[[ Data supplied, beginning ]]

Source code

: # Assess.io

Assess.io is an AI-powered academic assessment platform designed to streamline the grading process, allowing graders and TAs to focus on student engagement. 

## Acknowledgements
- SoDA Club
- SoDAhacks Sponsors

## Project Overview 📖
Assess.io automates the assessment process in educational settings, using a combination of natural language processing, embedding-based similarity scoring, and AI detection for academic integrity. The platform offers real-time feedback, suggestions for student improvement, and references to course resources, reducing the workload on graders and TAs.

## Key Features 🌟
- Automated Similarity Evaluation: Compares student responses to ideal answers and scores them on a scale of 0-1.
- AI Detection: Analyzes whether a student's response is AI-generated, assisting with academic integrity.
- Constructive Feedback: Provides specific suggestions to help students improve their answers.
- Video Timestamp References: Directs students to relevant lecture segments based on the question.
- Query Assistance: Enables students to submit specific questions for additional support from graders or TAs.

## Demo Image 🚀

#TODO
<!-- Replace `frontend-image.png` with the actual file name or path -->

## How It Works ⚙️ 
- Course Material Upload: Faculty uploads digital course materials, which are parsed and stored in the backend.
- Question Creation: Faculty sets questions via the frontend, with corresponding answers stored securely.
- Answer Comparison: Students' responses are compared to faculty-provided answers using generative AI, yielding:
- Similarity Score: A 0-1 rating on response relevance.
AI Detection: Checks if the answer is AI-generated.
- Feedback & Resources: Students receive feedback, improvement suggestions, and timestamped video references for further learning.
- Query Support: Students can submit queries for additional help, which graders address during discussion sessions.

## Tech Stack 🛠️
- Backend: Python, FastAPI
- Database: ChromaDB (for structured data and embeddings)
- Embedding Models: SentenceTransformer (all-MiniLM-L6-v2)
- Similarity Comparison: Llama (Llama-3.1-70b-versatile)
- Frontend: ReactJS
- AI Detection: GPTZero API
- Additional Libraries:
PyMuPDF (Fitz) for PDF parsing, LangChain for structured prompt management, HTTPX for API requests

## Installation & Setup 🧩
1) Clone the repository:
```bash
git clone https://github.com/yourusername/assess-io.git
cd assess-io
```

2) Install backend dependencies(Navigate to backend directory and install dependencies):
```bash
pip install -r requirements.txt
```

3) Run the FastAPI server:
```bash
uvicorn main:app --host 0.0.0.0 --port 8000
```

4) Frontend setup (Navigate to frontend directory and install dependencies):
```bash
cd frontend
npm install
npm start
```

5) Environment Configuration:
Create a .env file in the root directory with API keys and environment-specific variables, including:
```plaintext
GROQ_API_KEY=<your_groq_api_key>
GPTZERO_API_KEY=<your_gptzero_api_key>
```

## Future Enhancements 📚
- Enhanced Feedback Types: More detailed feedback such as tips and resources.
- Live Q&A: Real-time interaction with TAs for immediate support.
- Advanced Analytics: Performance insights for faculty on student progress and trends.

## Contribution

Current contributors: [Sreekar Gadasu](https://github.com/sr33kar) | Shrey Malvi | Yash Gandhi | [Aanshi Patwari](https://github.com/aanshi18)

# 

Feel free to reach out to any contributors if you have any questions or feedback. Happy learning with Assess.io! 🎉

[[ Data supplied, end ]]

• **What to produce**
The response must contain each line above that holds the string "dependencies".

• **Output for this task**
2) Install backend dependencies(Navigate to backend directory and install dependencies):
4) Frontend setup (Navigate to frontend directory and install dependencies):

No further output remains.